Rechter berispt Delft om weigering woningvoorrang aan dakloze moeder
De rechtbank in Den Haag vindt dat de gemeente Delft een moeder ten onrechte geen urgentieverklaring voor een woning heeft gegeven. De vrouw raakte na haar scheiding dakloos en kampt sinds twee verkeersongelukken met ernstige gezondheidsproblemen. Volgens de rechter is haar situatie zo uitzonderlijk dat ze voorrang had moeten krijgen op een woning.
In 2022 werd de vrouw twee keer op één dag aangereden. Ze liep blijvend letsel op en moest langdurig revalideren. Door haar klachten kon ze niet meer werken en raakte ze haar baan kwijt. Toen haar tijdelijke huurcontract in 2024 afliep, kon ze geen nieuwe woning vinden.
Sindsdien verblijft ze met haar minderjarige zoon en volwassen dochter korte periodes bij vrienden en kennissen. Hun spullen staan in opslag; ze leven uit tassen en hebben geen vaste plek om te wonen. Desondanks kreeg de vrouw geen urgentieverklaring voor een sociale huurwoning.
Waarom Delft weigerde
De gemeente Delft weigerde urgentie omdat de vrouw volgens haar niet écht dakloos was: ze verbleef immers telkens bij anderen.

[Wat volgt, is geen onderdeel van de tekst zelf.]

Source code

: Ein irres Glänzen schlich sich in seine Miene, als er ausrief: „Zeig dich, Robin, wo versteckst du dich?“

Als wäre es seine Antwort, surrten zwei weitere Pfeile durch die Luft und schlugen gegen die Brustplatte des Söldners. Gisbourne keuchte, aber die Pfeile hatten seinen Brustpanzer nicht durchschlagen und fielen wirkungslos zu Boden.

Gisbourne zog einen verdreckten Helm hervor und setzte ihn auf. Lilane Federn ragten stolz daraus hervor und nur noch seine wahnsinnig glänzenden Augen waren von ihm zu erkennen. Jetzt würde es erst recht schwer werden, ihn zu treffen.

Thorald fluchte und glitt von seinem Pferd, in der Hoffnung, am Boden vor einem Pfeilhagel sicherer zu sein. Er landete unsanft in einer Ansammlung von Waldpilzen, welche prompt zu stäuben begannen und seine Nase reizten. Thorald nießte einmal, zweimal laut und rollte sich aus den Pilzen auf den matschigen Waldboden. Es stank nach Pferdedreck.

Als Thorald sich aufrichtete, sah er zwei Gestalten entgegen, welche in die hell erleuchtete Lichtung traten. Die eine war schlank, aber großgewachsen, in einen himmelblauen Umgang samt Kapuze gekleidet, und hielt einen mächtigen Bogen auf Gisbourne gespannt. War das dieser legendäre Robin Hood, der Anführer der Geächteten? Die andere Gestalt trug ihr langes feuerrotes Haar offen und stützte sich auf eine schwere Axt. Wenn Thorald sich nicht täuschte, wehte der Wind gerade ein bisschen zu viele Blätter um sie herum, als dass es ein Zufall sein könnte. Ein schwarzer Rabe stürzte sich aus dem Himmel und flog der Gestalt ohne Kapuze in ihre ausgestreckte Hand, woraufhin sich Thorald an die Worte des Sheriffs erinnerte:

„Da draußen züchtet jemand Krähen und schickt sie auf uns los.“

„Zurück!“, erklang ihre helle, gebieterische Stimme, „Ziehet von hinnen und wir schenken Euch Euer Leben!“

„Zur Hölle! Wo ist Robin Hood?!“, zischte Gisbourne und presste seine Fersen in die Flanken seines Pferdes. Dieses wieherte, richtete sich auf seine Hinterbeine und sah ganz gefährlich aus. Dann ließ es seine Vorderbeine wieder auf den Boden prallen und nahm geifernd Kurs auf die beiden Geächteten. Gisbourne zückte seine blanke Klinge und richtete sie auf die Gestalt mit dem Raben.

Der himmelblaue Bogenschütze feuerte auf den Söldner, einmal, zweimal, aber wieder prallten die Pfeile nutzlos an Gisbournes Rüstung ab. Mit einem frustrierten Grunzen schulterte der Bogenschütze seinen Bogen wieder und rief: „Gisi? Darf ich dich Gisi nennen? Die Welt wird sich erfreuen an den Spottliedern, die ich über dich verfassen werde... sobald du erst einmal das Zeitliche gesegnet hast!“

De rechter noemt die situatie echter onhoudbaar en schadelijk, vooral voor het minderjarige kind. Door het voortdurende verhuizen ontbreekt elke vorm van rust en structuur, wat slecht is voor zijn ontwikkeling en voor het herstel van zijn moeder.
Advies genegeerd
De Delftse adviescommissie had juist aangeraden om de vrouw wél urgentie te geven. Toch negeerde Delft dat advies. Volgens de rechter had de gemeente te weinig oog voor het kind en voor de medische en persoonlijke omstandigheden van de moeder.
Delft moet opnieuw besluiten
De rechtbank vernietigt het besluit van de gemeente en verplicht Delft om binnen zes weken opnieuw te beslissen. De vrouw moet alsnog kans maken op urgentie voor een woning. Ook moet de gemeente haar proceskosten vergoeden.